白黒写真をカラー化すれば・・・(戦争体験を引き出す)


8月15日の終戦記念日を中心に、戦争に関する報道が盛んだ。戦争(被爆)体験者が高齢化するにつれ、後世に悲惨な体験を継承する機会が減ることが懸念されている。そのような中で、戦争体験者に詳しく体験を語ってもらうためのある活動がテレビで報道されていた。
東京大学大学院教授渡邉英徳氏で、情報デザインとデジタルアーカイブによる記憶の継承のあり方について研究されている方の話だ。
以下、渡邉氏と、地元の広島において、戦前に撮影された写真をカラー化し、戦争体験者との直接の対話の場をつくりだすことで、実空間における“フロー”を生成する活動に力を入れている若干19歳の庭田さんのインターネット記事(https://gendai.ismedia.jp/articles/-/66484)から抜粋して報告する。

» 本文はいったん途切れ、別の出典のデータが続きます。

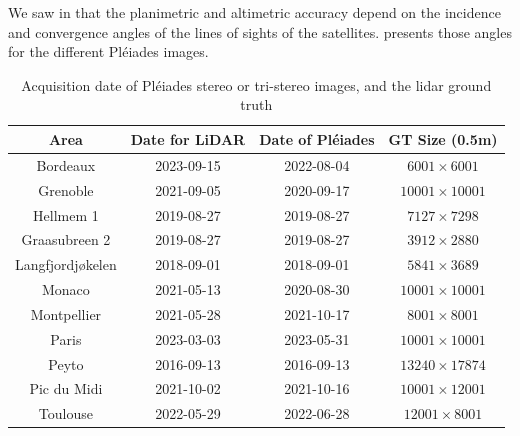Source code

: We saw in  that the planimetric and altimetric accuracy depend on the incidence and convergence angles of the lines of sights of the satellites.  presents those angles for the different Pléiades images.

\begin{table}[ht]
    \centering
    \begin{tabular}{|c||c|c|c|}
    \hline
        Area & Date for LiDAR & Date of Pléiades &  GT Size (0.5m)\\
        \hline\hline
        Bordeaux & 2023-09-15 & 2022-08-04 & $6001\times 6001$\\\hline
        Grenoble & 2021-09-05 & 2020-09-17 & $10 001\times 10 001$ \\\hline
        Hellmem 1 & 2019-08-27 & 2019-08-27 & $7127\times 7298$ \\\hline
        Graasubreen 2 & 2019-08-27 & 2019-08-27 & $3912\times2880$ \\\hline
        Langfjordjøkelen & 2018-09-01 & 2018-09-01 & $5841\times 3689$\\\hline
        Monaco & 2021-05-13 & 2020-08-30 & $10 001\times 10 001$\\\hline
        Montpellier & 2021-05-28 & 2021-10-17 & $8001\times 8001$\\\hline
        Paris & 2023-03-03 & 2023-05-31 & $10 001\times 10 001$\\\hline
        Peyto & 2016-09-13 & 2016-09-13 & $13240\times 17874$\\\hline
        Pic du Midi & 2021-10-02 & 2021-10-16 & $10001 \times 12001$ \\\hline
        Toulouse & 2022-05-29 & 2022-06-28 & $12001\times 8001$\\\hline
    \end{tabular}
    \caption{Acquisition date of Pléiades stereo or tri-stereo images, and the \acrshort{lidar} ground truth}
    \label{tab:dates_pleiades_lidar_hd}
\end{table}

戦前・戦中の写真はもっぱらモノクロフィルムで撮影されている。カラー写真が当たり前の日常となっている今、白黒写真を見てもあたかも時代が止まっている感じを受け、記憶が凍結してしまうのではとの問題認識があった。そこで、筑波大学の飯塚里志氏らが開発したAI技術を応用し、白黒写真のカラー化を2016年から始めた。これは、約230万組の白黒・カラー写真から学習したAIによって写真を着彩するというもので、ウェブサービスとして誰でもかんたんに利用できるとの事だ。
原爆投下の写真、空爆で炎上する呉の街、焼きただれた広島の市街地を眺めるカップルの姿、また戦前の桜見に行った家族の写真など、白黒とカラー化されたものを比べると、確かに現実味を帯び、記憶が蘇る契機になると思える。上記記事に掲載の写真の一部を紹介する。

渡邉教授は現在も、主にパブリックドメインの写真をカラー化し、Twitterに投稿することで“記憶を引き出す”活動を続けている。ユーザからは大きな反響を得ており、多数のリプライをいただいているそうだ。
庭田さんは、広島平和記念公園が所在する中島地区中心に、元住民の協力を得て、 戦前に撮影された白黒写真をカラー化し、所有者との直接の対話を続けている。高齢となった元住民たちを何度も訪ねて、じっくりと対話を重ねながら、今まで思い出せなかった「記憶」を蘇らせてもらい、その記憶を「記録」し、次世代へと継承していく活動を継続している。

戦後74年、当時20歳の人が今は94歳。もう10年もすれば戦争体験を語れる人はいなくなる。二度と悲惨な戦争をしないためにも、また核廃絶のためにも、上記のような活動は、次世代の子供たちのためにも非常に意義ある活動である。応援したい。